Veículo: Estadão / Fernando Dantas 

Livio Ribeiro, analista de China do Ibre/FGV, mostra por que diversas das atuais narrativas sobre a economia chinesa são equivocadas ou exageradas.

A ascensão da China como potência levou à criação de diversas narrativas sobre as características do modelo de desenvolvimento do país asiático e seu papel na economia global. Particularmente Donald Trump, o presidente dos Estados Unidos, gosta de atacar a China como um país que emprega diversos instrumentos escusos interna e externamente, que fazem com que seus avanços ocorram à custa do bem-estar de outras nações.

Dessa forma, a China é pintada como um país que manipula a taxa de câmbio e rouba empregos de outros países devido a salários (medidos em dólares) artificialmente baixos. Outra visão é de que a China, com sua enorme sobra de poupança, investe mal, além de manipular seus indicadores econômicos, como o PIB. Adicionalmente, há aqueles que creem que os desequilíbrios chineses são crescentes e forçam o governo a intervir cada vez mais na economia na tentativa de prolongar um modelo insustentável.

O economista Livio Ribeiro, especialista em China do Ibre/FGV, considera que, se for analisada a situação da China atual, as afirmações acima, de maneira geral, são mitos.
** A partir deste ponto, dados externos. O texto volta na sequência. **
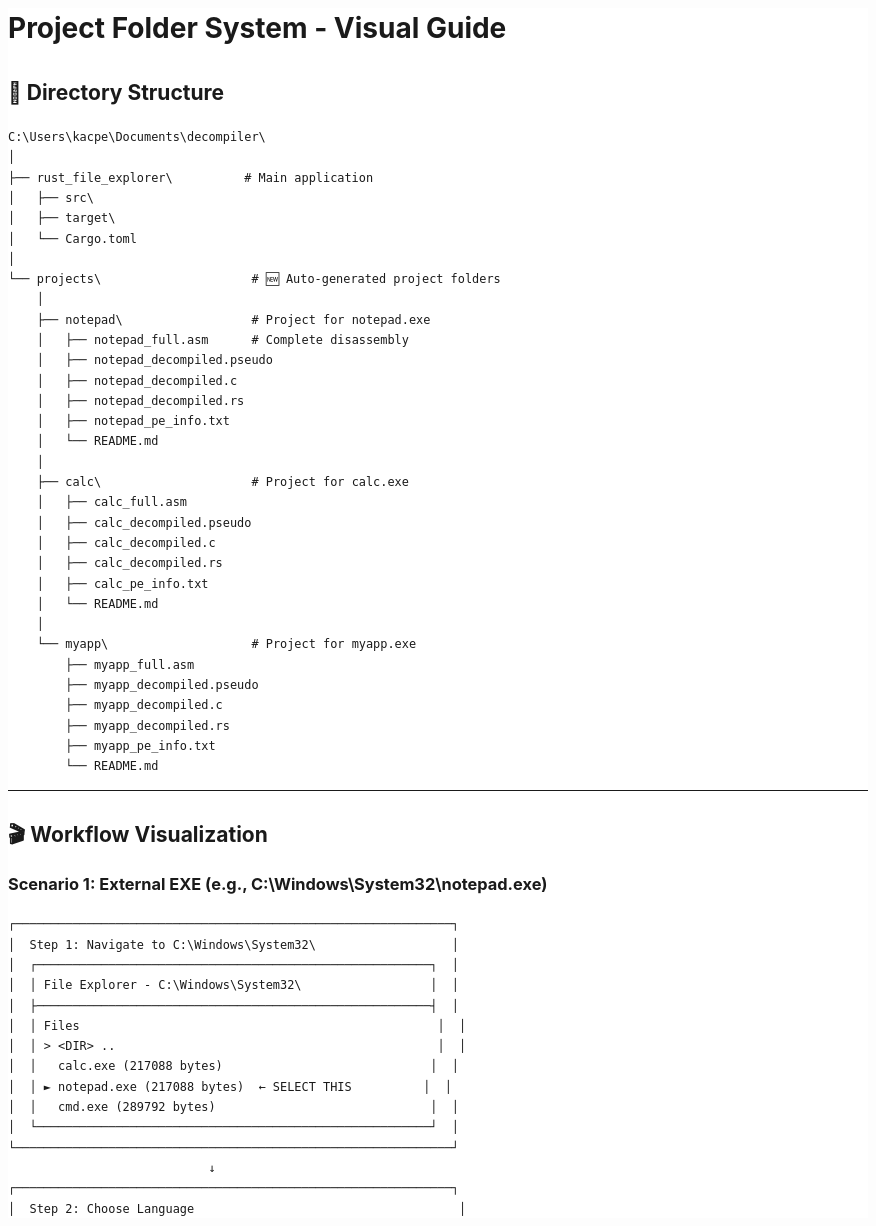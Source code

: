 # Project Folder System - Visual Guide

## 📂 Directory Structure

```
C:\Users\kacpe\Documents\decompiler\
│
├── rust_file_explorer\          # Main application
│   ├── src\
│   ├── target\
│   └── Cargo.toml
│
└── projects\                     # 🆕 Auto-generated project folders
    │
    ├── notepad\                  # Project for notepad.exe
    │   ├── notepad_full.asm      # Complete disassembly
    │   ├── notepad_decompiled.pseudo
    │   ├── notepad_decompiled.c
    │   ├── notepad_decompiled.rs
    │   ├── notepad_pe_info.txt
    │   └── README.md
    │
    ├── calc\                     # Project for calc.exe
    │   ├── calc_full.asm
    │   ├── calc_decompiled.pseudo
    │   ├── calc_decompiled.c
    │   ├── calc_decompiled.rs
    │   ├── calc_pe_info.txt
    │   └── README.md
    │
    └── myapp\                    # Project for myapp.exe
        ├── myapp_full.asm
        ├── myapp_decompiled.pseudo
        ├── myapp_decompiled.c
        ├── myapp_decompiled.rs
        ├── myapp_pe_info.txt
        └── README.md
```

---

## 🎬 Workflow Visualization

### Scenario 1: External EXE (e.g., C:\Windows\System32\notepad.exe)

```
┌─────────────────────────────────────────────────────────────┐
│  Step 1: Navigate to C:\Windows\System32\                   │
│  ┌───────────────────────────────────────────────────────┐  │
│  │ File Explorer - C:\Windows\System32\                  │  │
│  ├───────────────────────────────────────────────────────┤  │
│  │ Files                                                  │  │
│  │ > <DIR> ..                                             │  │
│  │   calc.exe (217088 bytes)                             │  │
│  │ ► notepad.exe (217088 bytes)  ← SELECT THIS          │  │
│  │   cmd.exe (289792 bytes)                              │  │
│  └───────────────────────────────────────────────────────┘  │
└─────────────────────────────────────────────────────────────┘
                            ↓
┌─────────────────────────────────────────────────────────────┐
│  Step 2: Choose Language                                     │
```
Ainda assim, ele aponta algumas preocupações, mas que são bem mais modestas do que aquelas enxergadas pelos detratores da China.

Ele começa pela suposta manipulação cambial chinesa, crença em parte baseada no fato de que o renminbi perdeu valor contra o dólar depois da mudança no regime de câmbio em 2015. A primeira observação de Ribeiro é de que já houve algum ajuste desde o movimento inicial, embora a moeda chinesa ainda permaneça abaixo do seu valor em dólares prévio à mudança.

O economista acrescenta que, quando se olha o câmbio real da China contra uma cesta multilateral de moedas, que reflete o globalismo do comércio exterior do país, houve um fortalecimento do renminbi de quase 40% entre 2000 e 2017. Na verdade, ele continua, parece ter havido recentemente um certo esforço das autoridades chinesas para estabilizar a moeda contra a cesta multilateral, o que é muito diferente de manipulá-la para que tornar o câmbio supercompetitivo.

Em relação à acusação de que a China, com sua baixa remuneração do trabalho, rouba empregos de outros países, Ribeiro aponta que, em 2000, o salário médio do trabalhador chinês em dólares era 46 vezes menor que o do americano, diferença que foi reduzida para cinco vezes em 2015.

Assim, se é verdade que o trabalhador chinês, como o de qualquer país em desenvolvimento, é bem mais barato que o americano, a tendência dos últimos 15 anos foi de redução muito acelerada dessa diferença. Esse fato torna-se particularmente significativo quando se considera que, naquele mesmo período (2000-2015), o salário médio do trabalhador mexicano caiu substancialmente em relação ao do americano.

Na verdade, diz Ribeiro, “a economia chinesa perde competitividade de forma bastante acentuada desde 2000, num movimento simétrico ao da valorização do câmbio multilateral”. Hoje o trabalhador na indústria têxtil da China é mais caro do que o de outros países asiáticos como Malásia, Indonésia, Tailândia, Vietnã, Índia, Camboja, Paquistão, Bangladesh e Sri Lanka.

Em relação à qualidade dos investimentos da China, a diminuição da relação entre crédito e crescimento sugere, para Ribeiro, que há efetivamente recuo do retorno sobre o capital – por outro lado, ele observa que isto é até certo ponto natural num país que chegou ao limite de um modelo de crescimento (baseado em exportação e investimento), e que, por esta razão, empreende a transição para um crescimento mais baseado em consumo e serviços.

O economista acha que uma discussão sobre excessos do embalo investidor da China é válida, mas acrescenta que há também fatores positivos, como o enorme investimento em tecnologia de ponta e robotização, que pode ter imenso impacto na produtividade.

Análises detalhadas e comparações realizadas por Ribeiro não indicam manipulação dos indicadores chineses que levem a grandes distorções, como a superestimação do PIB. O que pode haver, segundo o economista, é apenas alguma suavização dos movimentos, mas os níveis e tendências reportados estão aproximadamente corretos.

Quantos aos desequilíbrios, o especialista considera que “algumas bombas têm que ser desmontadas, como excesso de capacidade, bolhas de ativos e saídas de capital, mas a narrativa do colapso iminente é exagerada”. Ribeiro enfatiza que as reformas para liberalizar o modelo da China não serão rápidas e agressivas, e que o Estado permanecerá com um grande papel de intervenção.